レベル7:罠なのか
「あれ?」
私は目の前の光景に唖然とした。まだ寝ぼけているのかと思わずにはいられない。
リビングの机の上には朝食が用意されており、それだけでなくお弁当も布巾に包まれておいてあるではないか。
一瞬、海外で働いている親が帰ってきたのかと思ったが、まずあの人たちが食事を作るなんて考えられなかった。よくても出前だろうな。
そうなると考えられるのは……。というか、考えたくないような気もするんだけど。
「おはよう、目覚めはどうかな?」
「お、おはよ。まあまあだけど……どうしたの?」
青いチェックのエプロンを着た兄貴が、まれに見る輝いた微笑みを浮かべて台所から出てきた。

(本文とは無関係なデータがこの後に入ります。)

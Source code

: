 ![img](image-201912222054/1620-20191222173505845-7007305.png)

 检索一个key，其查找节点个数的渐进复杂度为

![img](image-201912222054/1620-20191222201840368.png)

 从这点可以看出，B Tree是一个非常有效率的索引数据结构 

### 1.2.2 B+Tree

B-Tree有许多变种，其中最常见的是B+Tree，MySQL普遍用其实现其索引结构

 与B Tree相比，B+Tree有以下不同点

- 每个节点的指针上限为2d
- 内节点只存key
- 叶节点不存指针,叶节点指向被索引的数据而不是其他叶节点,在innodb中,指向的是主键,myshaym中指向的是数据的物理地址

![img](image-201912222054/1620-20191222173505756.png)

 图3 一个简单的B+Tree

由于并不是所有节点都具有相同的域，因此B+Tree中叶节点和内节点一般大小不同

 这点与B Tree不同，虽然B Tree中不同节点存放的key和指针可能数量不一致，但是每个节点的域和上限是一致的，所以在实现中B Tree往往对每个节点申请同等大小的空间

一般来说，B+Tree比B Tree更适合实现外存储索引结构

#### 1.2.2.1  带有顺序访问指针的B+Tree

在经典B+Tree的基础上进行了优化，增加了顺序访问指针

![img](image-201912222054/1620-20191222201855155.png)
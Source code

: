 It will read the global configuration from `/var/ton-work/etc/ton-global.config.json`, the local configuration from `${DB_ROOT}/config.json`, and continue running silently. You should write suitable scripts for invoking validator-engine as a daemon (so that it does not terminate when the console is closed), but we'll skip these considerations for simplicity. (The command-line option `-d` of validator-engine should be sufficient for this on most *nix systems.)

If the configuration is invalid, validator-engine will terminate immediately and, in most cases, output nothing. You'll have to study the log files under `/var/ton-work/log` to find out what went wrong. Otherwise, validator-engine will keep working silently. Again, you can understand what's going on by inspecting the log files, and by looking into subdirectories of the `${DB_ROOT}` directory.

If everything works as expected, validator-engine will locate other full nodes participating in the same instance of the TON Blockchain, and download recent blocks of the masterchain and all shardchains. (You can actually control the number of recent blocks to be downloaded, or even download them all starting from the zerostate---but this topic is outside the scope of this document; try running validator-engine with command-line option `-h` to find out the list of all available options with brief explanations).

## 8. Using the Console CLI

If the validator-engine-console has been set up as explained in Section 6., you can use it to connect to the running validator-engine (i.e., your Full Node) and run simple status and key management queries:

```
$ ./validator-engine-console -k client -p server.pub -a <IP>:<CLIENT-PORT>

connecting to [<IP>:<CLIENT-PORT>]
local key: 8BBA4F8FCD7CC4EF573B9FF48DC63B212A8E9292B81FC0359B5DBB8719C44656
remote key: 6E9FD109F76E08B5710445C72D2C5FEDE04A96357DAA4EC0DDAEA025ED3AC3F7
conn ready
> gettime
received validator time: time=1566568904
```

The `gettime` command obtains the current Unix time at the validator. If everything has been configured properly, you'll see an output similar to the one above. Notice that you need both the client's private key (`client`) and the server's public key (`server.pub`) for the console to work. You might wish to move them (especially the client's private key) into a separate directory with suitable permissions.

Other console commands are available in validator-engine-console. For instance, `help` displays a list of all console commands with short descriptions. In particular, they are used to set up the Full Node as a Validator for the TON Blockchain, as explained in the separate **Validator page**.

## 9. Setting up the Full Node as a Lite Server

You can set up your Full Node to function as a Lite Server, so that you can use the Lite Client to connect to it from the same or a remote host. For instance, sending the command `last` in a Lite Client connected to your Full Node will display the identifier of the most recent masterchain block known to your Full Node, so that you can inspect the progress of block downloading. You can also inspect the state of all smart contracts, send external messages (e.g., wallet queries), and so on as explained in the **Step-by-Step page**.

その笑顔といったら、ネズミ界の某スーパースターが自分の国の広告で「みんな、夢の国へ遊びにおいで!」という時の顔よりも破壊力を秘めているように思える。
「たまにはいいだろう? 俺が作るのも」
「え、まあ、うん」
別に悪いとは言わないけど、前もって言っていてくれたらもっと寝ていたのに。
って、違うだろ! 今度は何を企んでいるんだ!? 兄貴が何の考えもなしにこんなことするはずがないじゃないか。
私は恐る恐る朝食の並ぶ机に近寄ってみた。湯気のたつ料理たちは、いたって普通の和食である。
白いご飯に豆腐の味噌汁、焼かれた魚はアジの開きだ。あとはほうれん草の胡麻和えとか、ひじきの煮物とかそんな感じ。
この品数……。一体、何時から朝ごはんを作り始めたんだろう。普段料理なんてしない兄貴だから時間かかってもおかしくない。
「俺はお前と違って和食しか作れないから、こんな地味な感じになってしまったよ」
兄貴は奇妙が悪いくらい爽やかに言った。
比較的、兄貴の好きな物に偏ってはいるが、見た目でおかしいところが感じられない普通の朝の食卓。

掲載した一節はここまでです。